--- Work required ---
Go through the entries that follow and count every line with the string "subgraph". Reply with the number only.

--- Input for this task ---
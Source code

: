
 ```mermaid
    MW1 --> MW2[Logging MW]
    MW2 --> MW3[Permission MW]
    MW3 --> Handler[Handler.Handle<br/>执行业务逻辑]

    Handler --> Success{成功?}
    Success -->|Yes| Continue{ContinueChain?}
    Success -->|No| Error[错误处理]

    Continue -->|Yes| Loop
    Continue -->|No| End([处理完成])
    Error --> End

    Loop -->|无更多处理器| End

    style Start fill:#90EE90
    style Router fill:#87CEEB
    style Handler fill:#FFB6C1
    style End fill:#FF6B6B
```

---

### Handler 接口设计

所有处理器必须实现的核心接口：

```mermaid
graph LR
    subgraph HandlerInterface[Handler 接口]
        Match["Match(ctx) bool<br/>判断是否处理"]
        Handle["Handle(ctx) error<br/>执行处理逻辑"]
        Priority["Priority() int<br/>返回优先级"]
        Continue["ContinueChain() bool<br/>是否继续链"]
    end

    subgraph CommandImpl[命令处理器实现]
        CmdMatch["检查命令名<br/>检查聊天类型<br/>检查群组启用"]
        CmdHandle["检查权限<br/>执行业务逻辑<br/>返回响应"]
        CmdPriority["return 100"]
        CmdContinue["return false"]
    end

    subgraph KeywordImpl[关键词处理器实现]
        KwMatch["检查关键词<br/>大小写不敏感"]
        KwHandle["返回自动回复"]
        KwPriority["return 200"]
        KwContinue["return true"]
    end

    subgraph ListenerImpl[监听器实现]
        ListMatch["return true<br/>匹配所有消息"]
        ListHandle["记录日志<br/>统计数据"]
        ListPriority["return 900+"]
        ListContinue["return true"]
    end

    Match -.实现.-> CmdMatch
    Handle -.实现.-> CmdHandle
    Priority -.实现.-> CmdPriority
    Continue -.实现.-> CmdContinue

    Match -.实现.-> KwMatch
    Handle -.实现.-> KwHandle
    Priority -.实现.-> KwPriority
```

--- Solution to this problem ---
4